[[ Data under study, beginning ]]

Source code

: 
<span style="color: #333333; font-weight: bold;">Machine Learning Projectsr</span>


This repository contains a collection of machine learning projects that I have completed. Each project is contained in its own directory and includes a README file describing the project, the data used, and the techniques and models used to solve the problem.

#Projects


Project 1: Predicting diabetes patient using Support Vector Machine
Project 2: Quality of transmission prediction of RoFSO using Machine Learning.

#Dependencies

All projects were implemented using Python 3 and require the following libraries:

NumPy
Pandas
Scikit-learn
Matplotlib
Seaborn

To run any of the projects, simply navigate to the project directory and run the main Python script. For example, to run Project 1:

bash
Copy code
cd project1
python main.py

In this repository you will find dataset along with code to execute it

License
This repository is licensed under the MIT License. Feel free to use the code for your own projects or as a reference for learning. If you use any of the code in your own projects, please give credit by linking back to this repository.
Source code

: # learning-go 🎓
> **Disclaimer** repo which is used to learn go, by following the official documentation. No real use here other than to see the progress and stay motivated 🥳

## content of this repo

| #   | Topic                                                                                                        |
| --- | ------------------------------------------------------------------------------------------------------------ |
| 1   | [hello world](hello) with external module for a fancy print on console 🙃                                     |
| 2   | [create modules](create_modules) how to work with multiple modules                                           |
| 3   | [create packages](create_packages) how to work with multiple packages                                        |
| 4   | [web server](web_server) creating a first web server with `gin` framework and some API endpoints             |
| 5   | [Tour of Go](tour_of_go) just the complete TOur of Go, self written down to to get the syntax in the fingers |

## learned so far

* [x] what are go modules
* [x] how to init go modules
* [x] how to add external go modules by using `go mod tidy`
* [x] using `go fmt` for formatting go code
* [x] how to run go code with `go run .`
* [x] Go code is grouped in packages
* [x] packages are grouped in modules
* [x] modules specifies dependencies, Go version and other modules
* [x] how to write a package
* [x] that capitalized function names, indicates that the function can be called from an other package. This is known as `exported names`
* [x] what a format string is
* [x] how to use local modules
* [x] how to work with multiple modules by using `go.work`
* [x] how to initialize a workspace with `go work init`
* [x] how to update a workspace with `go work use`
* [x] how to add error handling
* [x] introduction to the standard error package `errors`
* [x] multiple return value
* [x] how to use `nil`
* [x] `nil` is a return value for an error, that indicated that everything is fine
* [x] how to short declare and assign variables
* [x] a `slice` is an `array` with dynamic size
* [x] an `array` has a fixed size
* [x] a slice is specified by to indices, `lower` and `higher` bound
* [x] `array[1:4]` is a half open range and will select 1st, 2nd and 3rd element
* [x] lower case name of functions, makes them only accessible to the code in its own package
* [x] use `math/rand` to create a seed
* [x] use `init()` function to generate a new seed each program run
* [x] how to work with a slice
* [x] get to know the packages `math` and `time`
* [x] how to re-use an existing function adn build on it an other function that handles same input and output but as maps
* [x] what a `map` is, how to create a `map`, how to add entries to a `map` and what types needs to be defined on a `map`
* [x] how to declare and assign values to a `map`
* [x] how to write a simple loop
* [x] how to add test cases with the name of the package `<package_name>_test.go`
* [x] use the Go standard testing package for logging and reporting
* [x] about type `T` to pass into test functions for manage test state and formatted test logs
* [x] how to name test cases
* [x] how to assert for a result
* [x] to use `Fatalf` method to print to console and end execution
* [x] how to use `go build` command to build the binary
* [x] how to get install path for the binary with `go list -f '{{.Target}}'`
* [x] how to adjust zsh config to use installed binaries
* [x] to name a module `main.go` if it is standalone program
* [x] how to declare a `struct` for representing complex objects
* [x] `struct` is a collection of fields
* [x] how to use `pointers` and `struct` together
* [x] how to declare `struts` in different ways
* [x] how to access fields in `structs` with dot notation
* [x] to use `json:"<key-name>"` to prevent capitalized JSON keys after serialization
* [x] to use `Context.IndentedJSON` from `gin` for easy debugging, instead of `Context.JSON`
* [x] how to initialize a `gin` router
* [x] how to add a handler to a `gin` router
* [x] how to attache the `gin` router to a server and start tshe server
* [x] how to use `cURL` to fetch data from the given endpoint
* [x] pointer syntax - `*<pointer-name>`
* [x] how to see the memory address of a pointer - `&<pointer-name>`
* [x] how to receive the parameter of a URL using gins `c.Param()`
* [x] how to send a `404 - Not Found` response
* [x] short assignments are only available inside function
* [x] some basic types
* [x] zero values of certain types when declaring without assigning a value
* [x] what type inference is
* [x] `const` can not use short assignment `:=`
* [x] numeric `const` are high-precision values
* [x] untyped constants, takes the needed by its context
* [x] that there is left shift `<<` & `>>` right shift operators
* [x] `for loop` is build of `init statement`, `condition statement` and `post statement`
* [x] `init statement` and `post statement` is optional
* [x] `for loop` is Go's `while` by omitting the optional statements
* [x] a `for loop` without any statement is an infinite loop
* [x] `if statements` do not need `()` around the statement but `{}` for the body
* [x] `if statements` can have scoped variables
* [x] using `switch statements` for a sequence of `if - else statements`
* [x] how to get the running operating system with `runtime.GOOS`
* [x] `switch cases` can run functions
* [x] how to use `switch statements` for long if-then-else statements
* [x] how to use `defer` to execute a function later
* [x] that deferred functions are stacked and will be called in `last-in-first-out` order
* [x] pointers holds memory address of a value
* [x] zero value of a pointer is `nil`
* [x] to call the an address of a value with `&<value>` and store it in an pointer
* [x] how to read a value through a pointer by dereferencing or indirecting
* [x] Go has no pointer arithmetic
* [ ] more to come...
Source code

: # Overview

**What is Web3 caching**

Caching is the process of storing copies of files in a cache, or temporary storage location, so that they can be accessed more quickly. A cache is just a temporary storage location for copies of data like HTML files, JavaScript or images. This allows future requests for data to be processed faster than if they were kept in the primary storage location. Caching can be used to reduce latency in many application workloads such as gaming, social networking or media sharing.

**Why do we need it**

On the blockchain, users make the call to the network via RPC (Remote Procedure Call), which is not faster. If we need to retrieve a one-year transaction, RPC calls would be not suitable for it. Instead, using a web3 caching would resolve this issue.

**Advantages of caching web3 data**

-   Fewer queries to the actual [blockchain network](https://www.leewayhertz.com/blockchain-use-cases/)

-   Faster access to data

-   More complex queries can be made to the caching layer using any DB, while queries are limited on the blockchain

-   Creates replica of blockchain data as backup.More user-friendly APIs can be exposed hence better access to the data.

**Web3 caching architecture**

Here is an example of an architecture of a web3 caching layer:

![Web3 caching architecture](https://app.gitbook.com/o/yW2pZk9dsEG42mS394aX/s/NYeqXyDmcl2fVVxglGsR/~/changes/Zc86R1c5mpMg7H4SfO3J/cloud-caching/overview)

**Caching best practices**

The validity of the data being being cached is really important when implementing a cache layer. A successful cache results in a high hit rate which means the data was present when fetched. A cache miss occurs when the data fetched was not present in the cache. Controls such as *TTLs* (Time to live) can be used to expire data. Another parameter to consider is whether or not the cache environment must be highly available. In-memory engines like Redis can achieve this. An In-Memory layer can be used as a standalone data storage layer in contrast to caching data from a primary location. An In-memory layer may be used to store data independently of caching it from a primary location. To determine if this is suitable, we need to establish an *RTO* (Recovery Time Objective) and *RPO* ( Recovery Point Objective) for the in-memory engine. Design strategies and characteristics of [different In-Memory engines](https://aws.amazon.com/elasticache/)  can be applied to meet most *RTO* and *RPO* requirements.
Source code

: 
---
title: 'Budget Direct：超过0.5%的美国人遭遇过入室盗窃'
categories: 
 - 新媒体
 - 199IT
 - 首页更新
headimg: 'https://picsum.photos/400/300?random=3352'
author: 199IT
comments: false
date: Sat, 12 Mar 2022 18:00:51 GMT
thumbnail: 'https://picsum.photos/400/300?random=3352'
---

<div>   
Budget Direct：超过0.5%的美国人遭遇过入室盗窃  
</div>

[[ Data under study, end ]]

**Assignment:**
Between the first line of the entries above and the line with "#Dependencies", both included, copy every line exactly and nothing outside that range.

**Solution for this exercise:**
Source code

: 
<span style="color: #333333; font-weight: bold;">Machine Learning Projectsr</span>


This repository contains a collection of machine learning projects that I have completed. Each project is contained in its own directory and includes a README file describing the project, the data used, and the techniques and models used to solve the problem.

#Projects


Project 1: Predicting diabetes patient using Support Vector Machine
Project 2: Quality of transmission prediction of RoFSO using Machine Learning.

#Dependencies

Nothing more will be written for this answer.